— What is needed —
Lines in the entries below where the word "Leaflet" shows up should each be copied.

(Stored dataset items)
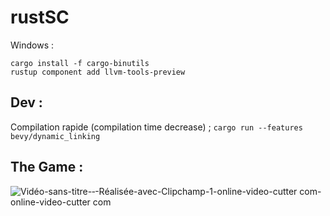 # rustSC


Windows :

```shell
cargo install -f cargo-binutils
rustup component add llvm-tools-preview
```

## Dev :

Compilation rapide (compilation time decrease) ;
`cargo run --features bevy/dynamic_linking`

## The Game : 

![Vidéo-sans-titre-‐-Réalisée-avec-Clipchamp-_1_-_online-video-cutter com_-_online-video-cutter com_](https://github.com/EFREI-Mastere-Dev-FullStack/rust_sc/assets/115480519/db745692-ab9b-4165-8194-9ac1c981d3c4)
* * *
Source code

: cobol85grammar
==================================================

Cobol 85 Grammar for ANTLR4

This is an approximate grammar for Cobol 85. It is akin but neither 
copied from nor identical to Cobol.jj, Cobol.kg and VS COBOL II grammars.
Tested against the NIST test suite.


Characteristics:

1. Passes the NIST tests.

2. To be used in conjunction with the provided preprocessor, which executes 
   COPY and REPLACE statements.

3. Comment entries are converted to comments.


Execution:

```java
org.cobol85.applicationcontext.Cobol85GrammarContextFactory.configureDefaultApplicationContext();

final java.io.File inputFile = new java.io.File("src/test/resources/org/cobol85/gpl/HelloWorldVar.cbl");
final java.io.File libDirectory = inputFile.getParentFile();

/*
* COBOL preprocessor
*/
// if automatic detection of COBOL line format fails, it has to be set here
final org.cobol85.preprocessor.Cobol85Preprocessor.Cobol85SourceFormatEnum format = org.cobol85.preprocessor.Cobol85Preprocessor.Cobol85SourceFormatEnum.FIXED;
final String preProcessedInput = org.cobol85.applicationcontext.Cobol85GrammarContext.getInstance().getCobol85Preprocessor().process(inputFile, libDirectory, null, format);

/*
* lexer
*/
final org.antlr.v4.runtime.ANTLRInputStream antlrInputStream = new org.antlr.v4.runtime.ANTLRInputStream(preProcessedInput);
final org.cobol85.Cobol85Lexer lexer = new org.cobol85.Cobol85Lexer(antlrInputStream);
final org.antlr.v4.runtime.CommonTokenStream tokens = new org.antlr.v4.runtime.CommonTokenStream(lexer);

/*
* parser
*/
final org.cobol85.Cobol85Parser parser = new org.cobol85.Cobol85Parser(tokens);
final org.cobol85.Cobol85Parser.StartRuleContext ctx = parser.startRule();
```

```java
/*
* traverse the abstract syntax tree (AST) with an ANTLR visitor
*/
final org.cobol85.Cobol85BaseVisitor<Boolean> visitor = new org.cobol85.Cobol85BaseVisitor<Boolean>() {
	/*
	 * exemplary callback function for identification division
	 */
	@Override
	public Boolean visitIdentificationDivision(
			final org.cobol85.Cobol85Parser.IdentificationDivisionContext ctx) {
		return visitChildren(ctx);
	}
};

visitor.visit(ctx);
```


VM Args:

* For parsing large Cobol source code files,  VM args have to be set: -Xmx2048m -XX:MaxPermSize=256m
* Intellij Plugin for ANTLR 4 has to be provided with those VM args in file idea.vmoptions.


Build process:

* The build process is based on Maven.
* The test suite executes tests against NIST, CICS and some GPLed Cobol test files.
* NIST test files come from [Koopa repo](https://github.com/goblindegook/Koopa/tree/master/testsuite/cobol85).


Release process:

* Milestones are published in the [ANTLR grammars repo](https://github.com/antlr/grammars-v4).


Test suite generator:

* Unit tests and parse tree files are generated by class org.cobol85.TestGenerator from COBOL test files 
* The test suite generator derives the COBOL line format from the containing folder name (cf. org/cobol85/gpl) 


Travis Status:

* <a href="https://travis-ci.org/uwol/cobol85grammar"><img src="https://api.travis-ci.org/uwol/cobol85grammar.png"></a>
---
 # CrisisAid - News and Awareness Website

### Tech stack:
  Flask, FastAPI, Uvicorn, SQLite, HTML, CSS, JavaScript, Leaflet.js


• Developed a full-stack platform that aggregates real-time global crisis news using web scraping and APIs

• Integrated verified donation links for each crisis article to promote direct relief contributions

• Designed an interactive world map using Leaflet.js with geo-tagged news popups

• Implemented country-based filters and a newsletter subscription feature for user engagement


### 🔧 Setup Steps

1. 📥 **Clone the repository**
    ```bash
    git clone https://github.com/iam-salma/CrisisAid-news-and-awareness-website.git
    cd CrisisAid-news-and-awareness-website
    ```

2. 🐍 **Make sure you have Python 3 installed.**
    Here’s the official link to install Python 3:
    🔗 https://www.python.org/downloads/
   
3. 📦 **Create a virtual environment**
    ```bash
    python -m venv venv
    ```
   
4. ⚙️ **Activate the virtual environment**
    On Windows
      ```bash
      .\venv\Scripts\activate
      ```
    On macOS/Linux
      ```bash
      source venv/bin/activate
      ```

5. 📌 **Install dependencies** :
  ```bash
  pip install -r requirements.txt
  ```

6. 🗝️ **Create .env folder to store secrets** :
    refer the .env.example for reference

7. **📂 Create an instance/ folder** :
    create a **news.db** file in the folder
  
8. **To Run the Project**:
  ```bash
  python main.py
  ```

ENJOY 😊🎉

— Reply —
  Flask, FastAPI, Uvicorn, SQLite, HTML, CSS, JavaScript, Leaflet.js
• Designed an interactive world map using Leaflet.js with geo-tagged news popups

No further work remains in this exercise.